──────── Material for this exercise

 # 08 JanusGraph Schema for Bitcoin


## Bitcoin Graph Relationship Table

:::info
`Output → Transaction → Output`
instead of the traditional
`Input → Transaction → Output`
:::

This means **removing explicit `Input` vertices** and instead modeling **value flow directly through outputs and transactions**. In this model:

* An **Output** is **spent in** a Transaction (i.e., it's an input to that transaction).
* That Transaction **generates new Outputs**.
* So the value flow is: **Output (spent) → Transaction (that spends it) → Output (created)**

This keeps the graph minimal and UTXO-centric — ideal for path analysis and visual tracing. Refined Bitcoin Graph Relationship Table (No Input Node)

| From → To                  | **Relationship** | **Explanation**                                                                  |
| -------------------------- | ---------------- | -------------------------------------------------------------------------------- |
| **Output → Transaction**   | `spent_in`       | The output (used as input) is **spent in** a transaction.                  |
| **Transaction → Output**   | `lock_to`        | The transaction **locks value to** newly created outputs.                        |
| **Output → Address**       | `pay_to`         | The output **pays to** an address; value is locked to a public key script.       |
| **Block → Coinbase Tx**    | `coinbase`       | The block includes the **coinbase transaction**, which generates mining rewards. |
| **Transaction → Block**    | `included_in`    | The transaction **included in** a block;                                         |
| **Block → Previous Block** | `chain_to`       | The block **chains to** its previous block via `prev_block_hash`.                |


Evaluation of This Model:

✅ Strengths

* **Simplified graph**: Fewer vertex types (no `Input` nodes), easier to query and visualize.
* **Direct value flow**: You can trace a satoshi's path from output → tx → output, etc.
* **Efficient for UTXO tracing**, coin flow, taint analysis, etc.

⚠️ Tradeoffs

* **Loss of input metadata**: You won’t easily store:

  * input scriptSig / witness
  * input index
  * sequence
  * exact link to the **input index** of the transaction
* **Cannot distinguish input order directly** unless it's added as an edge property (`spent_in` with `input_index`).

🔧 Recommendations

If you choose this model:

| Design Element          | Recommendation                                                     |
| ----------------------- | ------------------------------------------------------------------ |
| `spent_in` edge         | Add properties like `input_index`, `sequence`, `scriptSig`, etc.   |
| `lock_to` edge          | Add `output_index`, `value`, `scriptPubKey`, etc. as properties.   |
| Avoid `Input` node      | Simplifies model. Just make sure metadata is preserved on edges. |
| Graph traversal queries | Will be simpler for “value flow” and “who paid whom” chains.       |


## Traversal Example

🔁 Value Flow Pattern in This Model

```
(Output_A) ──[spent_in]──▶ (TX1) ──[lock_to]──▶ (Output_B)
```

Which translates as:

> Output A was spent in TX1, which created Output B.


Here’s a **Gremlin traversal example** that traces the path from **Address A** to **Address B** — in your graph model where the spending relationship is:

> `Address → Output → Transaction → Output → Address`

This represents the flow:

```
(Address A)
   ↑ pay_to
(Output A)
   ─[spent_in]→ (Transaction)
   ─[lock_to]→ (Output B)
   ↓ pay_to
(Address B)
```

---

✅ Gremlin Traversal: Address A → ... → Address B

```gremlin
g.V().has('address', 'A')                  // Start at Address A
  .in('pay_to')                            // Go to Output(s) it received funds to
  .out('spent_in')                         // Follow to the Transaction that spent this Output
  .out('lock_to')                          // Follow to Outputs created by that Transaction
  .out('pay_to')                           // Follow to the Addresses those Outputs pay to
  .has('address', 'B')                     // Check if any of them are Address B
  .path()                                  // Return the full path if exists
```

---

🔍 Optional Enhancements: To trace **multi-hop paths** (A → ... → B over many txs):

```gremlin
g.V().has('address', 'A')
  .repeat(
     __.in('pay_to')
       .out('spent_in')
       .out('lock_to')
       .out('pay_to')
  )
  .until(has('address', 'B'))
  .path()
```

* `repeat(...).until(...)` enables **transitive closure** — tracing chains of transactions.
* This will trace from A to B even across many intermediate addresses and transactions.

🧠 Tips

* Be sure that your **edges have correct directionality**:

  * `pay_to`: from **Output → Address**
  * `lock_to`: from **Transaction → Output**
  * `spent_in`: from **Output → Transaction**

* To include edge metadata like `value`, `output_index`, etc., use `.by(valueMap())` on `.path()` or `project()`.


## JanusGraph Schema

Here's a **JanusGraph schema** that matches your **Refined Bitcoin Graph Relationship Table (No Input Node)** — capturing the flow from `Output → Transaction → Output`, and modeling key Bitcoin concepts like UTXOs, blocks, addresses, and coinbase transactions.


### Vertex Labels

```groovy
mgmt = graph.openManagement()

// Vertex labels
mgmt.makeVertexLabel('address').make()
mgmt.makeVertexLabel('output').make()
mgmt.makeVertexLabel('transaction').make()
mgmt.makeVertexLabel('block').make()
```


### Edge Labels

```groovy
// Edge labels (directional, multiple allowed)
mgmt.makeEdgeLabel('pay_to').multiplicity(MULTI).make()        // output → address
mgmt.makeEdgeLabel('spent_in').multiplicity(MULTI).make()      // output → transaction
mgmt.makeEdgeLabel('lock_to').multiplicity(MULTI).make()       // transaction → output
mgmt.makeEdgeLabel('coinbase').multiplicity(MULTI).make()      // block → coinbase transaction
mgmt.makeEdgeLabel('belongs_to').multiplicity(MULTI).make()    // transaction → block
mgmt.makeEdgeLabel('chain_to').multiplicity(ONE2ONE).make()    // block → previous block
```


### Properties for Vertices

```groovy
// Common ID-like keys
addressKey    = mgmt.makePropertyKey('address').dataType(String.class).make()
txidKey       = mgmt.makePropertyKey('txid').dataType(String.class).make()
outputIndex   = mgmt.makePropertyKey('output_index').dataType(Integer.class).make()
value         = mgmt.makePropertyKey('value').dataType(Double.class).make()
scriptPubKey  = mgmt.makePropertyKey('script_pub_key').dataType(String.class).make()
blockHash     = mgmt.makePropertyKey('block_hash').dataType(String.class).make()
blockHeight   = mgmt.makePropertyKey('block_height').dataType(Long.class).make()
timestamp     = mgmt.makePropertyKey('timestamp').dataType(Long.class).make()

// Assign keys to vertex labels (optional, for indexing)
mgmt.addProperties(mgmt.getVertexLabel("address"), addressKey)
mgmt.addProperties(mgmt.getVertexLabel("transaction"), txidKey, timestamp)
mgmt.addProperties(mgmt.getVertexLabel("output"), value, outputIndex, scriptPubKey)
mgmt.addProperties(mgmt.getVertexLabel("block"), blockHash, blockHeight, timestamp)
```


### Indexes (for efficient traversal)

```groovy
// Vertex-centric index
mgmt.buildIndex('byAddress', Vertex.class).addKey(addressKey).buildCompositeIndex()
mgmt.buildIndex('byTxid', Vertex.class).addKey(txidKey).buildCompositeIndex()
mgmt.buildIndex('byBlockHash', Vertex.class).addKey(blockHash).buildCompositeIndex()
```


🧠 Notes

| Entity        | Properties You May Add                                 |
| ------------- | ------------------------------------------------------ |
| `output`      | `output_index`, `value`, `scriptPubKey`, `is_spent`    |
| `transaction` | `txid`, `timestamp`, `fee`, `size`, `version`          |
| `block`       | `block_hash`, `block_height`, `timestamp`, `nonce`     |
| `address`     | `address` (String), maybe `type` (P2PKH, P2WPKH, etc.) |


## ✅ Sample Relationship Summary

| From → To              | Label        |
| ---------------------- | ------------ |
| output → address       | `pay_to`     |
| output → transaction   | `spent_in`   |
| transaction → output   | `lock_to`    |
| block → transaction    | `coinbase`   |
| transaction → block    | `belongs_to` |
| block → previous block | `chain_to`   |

────────────────

[Task prompt]
Each entry above must be repeated word for word.

[Result]
 # 08 JanusGraph Schema for Bitcoin


## Bitcoin Graph Relationship Table

:::info
`Output → Transaction → Output`
instead of the traditional
`Input → Transaction → Output`
:::

This means **removing explicit `Input` vertices** and instead modeling **value flow directly through outputs and transactions**. In this model:

* An **Output** is **spent in** a Transaction (i.e., it's an input to that transaction).
* That Transaction **generates new Outputs**.
* So the value flow is: **Output (spent) → Transaction (that spends it) → Output (created)**

This keeps the graph minimal and UTXO-centric — ideal for path analysis and visual tracing. Refined Bitcoin Graph Relationship Table (No Input Node)

| From → To                  | **Relationship** | **Explanation**                                                                  |
| -------------------------- | ---------------- | -------------------------------------------------------------------------------- |
| **Output → Transaction**   | `spent_in`       | The output (used as input) is **spent in** a transaction.                  |
| **Transaction → Output**   | `lock_to`        | The transaction **locks value to** newly created outputs.                        |
| **Output → Address**       | `pay_to`         | The output **pays to** an address; value is locked to a public key script.       |
| **Block → Coinbase Tx**    | `coinbase`       | The block includes the **coinbase transaction**, which generates mining rewards. |
| **Transaction → Block**    | `included_in`    | The transaction **included in** a block;                                         |
| **Block → Previous Block** | `chain_to`       | The block **chains to** its previous block via `prev_block_hash`.                |


Evaluation of This Model:

✅ Strengths

* **Simplified graph**: Fewer vertex types (no `Input` nodes), easier to query and visualize.
* **Direct value flow**: You can trace a satoshi's path from output → tx → output, etc.
* **Efficient for UTXO tracing**, coin flow, taint analysis, etc.

⚠️ Tradeoffs

* **Loss of input metadata**: You won’t easily store:

  * input scriptSig / witness
  * input index
  * sequence
  * exact link to the **input index** of the transaction
* **Cannot distinguish input order directly** unless it's added as an edge property (`spent_in` with `input_index`).

🔧 Recommendations

If you choose this model:

| Design Element          | Recommendation                                                     |
| ----------------------- | ------------------------------------------------------------------ |
| `spent_in` edge         | Add properties like `input_index`, `sequence`, `scriptSig`, etc.   |
| `lock_to` edge          | Add `output_index`, `value`, `scriptPubKey`, etc. as properties.   |
| Avoid `Input` node      | Simplifies model. Just make sure metadata is preserved on edges. |
| Graph traversal queries | Will be simpler for “value flow” and “who paid whom” chains.       |


## Traversal Example

🔁 Value Flow Pattern in This Model

```
(Output_A) ──[spent_in]──▶ (TX1) ──[lock_to]──▶ (Output_B)
```

Which translates as:

> Output A was spent in TX1, which created Output B.


Here’s a **Gremlin traversal example** that traces the path from **Address A** to **Address B** — in your graph model where the spending relationship is:

> `Address → Output → Transaction → Output → Address`

This represents the flow:

```
(Address A)
   ↑ pay_to
(Output A)
   ─[spent_in]→ (Transaction)
   ─[lock_to]→ (Output B)
   ↓ pay_to
(Address B)
```

---

✅ Gremlin Traversal: Address A → ... → Address B

```gremlin
g.V().has('address', 'A')                  // Start at Address A
  .in('pay_to')                            // Go to Output(s) it received funds to
  .out('spent_in')                         // Follow to the Transaction that spent this Output
  .out('lock_to')                          // Follow to Outputs created by that Transaction
  .out('pay_to')                           // Follow to the Addresses those Outputs pay to
  .has('address', 'B')                     // Check if any of them are Address B
  .path()                                  // Return the full path if exists
```

---

🔍 Optional Enhancements: To trace **multi-hop paths** (A → ... → B over many txs):

```gremlin
g.V().has('address', 'A')
  .repeat(
     __.in('pay_to')
       .out('spent_in')
       .out('lock_to')
       .out('pay_to')
  )
  .until(has('address', 'B'))
  .path()
```

* `repeat(...).until(...)` enables **transitive closure** — tracing chains of transactions.
* This will trace from A to B even across many intermediate addresses and transactions.

🧠 Tips

* Be sure that your **edges have correct directionality**:

  * `pay_to`: from **Output → Address**
  * `lock_to`: from **Transaction → Output**
  * `spent_in`: from **Output → Transaction**

* To include edge metadata like `value`, `output_index`, etc., use `.by(valueMap())` on `.path()` or `project()`.


## JanusGraph Schema

Here's a **JanusGraph schema** that matches your **Refined Bitcoin Graph Relationship Table (No Input Node)** — capturing the flow from `Output → Transaction → Output`, and modeling key Bitcoin concepts like UTXOs, blocks, addresses, and coinbase transactions.


### Vertex Labels

```groovy
mgmt = graph.openManagement()

// Vertex labels
mgmt.makeVertexLabel('address').make()
mgmt.makeVertexLabel('output').make()
mgmt.makeVertexLabel('transaction').make()
mgmt.makeVertexLabel('block').make()
```


### Edge Labels

```groovy
// Edge labels (directional, multiple allowed)
mgmt.makeEdgeLabel('pay_to').multiplicity(MULTI).make()        // output → address
mgmt.makeEdgeLabel('spent_in').multiplicity(MULTI).make()      // output → transaction
mgmt.makeEdgeLabel('lock_to').multiplicity(MULTI).make()       // transaction → output
mgmt.makeEdgeLabel('coinbase').multiplicity(MULTI).make()      // block → coinbase transaction
mgmt.makeEdgeLabel('belongs_to').multiplicity(MULTI).make()    // transaction → block
mgmt.makeEdgeLabel('chain_to').multiplicity(ONE2ONE).make()    // block → previous block
```


### Properties for Vertices

```groovy
// Common ID-like keys
addressKey    = mgmt.makePropertyKey('address').dataType(String.class).make()
txidKey       = mgmt.makePropertyKey('txid').dataType(String.class).make()
outputIndex   = mgmt.makePropertyKey('output_index').dataType(Integer.class).make()
value         = mgmt.makePropertyKey('value').dataType(Double.class).make()
scriptPubKey  = mgmt.makePropertyKey('script_pub_key').dataType(String.class).make()
blockHash     = mgmt.makePropertyKey('block_hash').dataType(String.class).make()
blockHeight   = mgmt.makePropertyKey('block_height').dataType(Long.class).make()
timestamp     = mgmt.makePropertyKey('timestamp').dataType(Long.class).make()

// Assign keys to vertex labels (optional, for indexing)
mgmt.addProperties(mgmt.getVertexLabel("address"), addressKey)
mgmt.addProperties(mgmt.getVertexLabel("transaction"), txidKey, timestamp)
mgmt.addProperties(mgmt.getVertexLabel("output"), value, outputIndex, scriptPubKey)
mgmt.addProperties(mgmt.getVertexLabel("block"), blockHash, blockHeight, timestamp)
```


### Indexes (for efficient traversal)

```groovy
// Vertex-centric index
mgmt.buildIndex('byAddress', Vertex.class).addKey(addressKey).buildCompositeIndex()
mgmt.buildIndex('byTxid', Vertex.class).addKey(txidKey).buildCompositeIndex()
mgmt.buildIndex('byBlockHash', Vertex.class).addKey(blockHash).buildCompositeIndex()
```


🧠 Notes

| Entity        | Properties You May Add                                 |
| ------------- | ------------------------------------------------------ |
| `output`      | `output_index`, `value`, `scriptPubKey`, `is_spent`    |
| `transaction` | `txid`, `timestamp`, `fee`, `size`, `version`          |
| `block`       | `block_hash`, `block_height`, `timestamp`, `nonce`     |
| `address`     | `address` (String), maybe `type` (P2PKH, P2WPKH, etc.) |


## ✅ Sample Relationship Summary

| From → To              | Label        |
| ---------------------- | ------------ |
| output → address       | `pay_to`     |
| output → transaction   | `spent_in`   |
| transaction → output   | `lock_to`    |
| block → transaction    | `coinbase`   |
| transaction → block    | `belongs_to` |
| block → previous block | `chain_to`   |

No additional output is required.